** Work item **
Pull out every line below holding the word "medições".

** Task data **
-------
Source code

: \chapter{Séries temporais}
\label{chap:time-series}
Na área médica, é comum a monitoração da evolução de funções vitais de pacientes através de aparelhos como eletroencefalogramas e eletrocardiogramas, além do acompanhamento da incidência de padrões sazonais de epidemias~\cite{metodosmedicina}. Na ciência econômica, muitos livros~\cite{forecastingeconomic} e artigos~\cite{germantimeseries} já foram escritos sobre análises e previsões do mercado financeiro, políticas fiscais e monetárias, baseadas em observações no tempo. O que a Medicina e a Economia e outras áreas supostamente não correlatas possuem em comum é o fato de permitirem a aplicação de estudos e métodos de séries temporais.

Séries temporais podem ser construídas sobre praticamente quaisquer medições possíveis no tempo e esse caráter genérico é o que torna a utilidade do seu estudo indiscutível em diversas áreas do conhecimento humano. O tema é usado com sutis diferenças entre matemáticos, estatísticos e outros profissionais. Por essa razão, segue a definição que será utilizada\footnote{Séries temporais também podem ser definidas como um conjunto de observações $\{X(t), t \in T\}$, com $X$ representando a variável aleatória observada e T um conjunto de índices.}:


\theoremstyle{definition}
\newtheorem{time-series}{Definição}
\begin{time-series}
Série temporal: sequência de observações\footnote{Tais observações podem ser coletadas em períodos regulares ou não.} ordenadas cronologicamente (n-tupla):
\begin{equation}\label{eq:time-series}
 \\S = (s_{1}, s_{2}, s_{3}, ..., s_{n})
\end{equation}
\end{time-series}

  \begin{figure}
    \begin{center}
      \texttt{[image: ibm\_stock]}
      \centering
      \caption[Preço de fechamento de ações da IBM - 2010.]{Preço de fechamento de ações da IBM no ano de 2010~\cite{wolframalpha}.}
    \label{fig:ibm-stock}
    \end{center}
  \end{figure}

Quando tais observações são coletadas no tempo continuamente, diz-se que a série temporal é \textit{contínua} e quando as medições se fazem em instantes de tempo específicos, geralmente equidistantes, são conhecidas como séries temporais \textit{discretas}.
-------
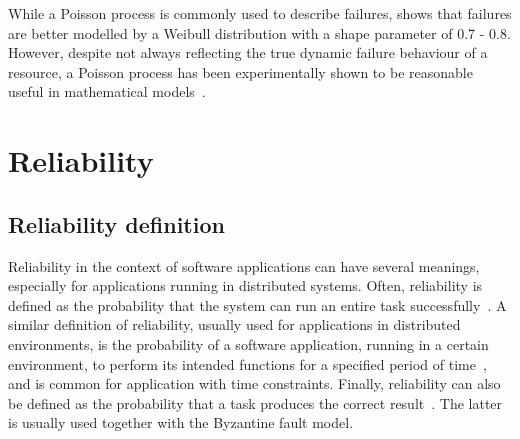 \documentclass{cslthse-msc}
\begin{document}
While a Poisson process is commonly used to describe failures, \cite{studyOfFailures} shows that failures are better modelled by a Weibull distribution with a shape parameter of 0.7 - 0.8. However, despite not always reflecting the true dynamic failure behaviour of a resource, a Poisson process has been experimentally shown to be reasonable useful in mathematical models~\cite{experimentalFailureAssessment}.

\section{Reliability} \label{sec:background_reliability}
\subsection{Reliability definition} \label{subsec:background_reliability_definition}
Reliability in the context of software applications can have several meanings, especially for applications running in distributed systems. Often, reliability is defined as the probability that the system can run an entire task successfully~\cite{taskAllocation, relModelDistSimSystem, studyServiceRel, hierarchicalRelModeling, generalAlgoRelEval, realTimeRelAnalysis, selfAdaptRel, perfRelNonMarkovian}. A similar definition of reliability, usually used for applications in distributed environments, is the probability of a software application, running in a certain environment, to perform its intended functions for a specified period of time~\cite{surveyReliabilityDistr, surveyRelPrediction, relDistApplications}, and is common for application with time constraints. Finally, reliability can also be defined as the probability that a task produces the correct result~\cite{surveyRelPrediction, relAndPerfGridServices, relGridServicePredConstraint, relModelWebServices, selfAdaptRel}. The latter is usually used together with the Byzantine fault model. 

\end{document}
-------
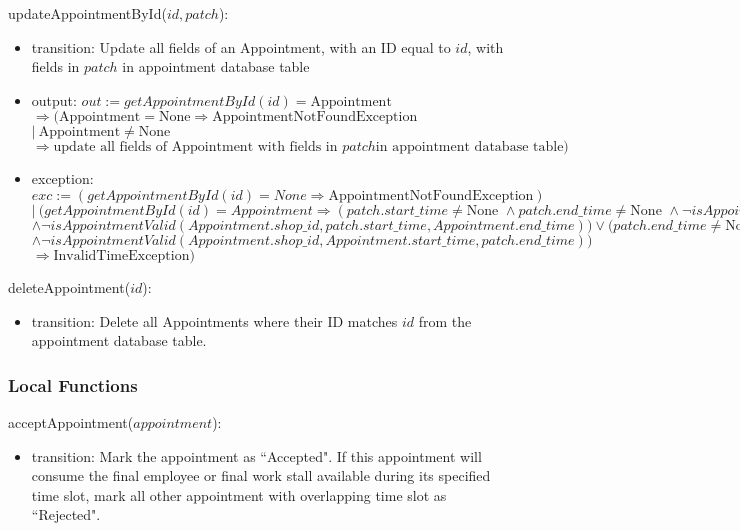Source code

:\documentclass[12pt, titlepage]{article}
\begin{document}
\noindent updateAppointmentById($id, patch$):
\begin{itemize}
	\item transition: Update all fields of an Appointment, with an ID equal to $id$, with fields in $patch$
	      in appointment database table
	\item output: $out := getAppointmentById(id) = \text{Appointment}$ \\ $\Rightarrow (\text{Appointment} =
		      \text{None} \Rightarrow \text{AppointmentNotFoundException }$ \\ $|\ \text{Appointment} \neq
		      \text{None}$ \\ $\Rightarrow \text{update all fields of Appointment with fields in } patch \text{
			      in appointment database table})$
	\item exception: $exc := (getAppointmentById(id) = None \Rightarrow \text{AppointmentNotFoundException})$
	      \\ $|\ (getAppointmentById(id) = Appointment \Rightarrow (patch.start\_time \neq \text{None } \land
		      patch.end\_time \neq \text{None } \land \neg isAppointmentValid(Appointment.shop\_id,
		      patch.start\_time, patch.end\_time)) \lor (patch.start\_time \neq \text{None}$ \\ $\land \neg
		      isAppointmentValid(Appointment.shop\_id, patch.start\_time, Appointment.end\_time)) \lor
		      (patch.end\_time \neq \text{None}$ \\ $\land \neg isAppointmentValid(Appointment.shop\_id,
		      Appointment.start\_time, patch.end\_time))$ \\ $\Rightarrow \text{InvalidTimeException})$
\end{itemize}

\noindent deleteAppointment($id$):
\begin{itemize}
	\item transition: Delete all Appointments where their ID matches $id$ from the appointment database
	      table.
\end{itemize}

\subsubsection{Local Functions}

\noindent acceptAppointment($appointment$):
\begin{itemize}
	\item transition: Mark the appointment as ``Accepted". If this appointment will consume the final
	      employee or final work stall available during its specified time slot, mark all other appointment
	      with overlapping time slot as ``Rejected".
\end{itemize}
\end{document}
-------
** Answer space **
Séries temporais podem ser construídas sobre praticamente quaisquer medições possíveis no tempo e esse caráter genérico é o que torna a utilidade do seu estudo indiscutível em diversas áreas do conhecimento humano. O tema é usado com sutis diferenças entre matemáticos, estatísticos e outros profissionais. Por essa razão, segue a definição que será utilizada\footnote{Séries temporais também podem ser definidas como um conjunto de observações $\{X(t), t \in T\}$, com $X$ representando a variável aleatória observada e T um conjunto de índices.}:
Quando tais observações são coletadas no tempo continuamente, diz-se que a série temporal é \textit{contínua} e quando as medições se fazem em instantes de tempo específicos, geralmente equidistantes, são conhecidas como séries temporais \textit{discretas}.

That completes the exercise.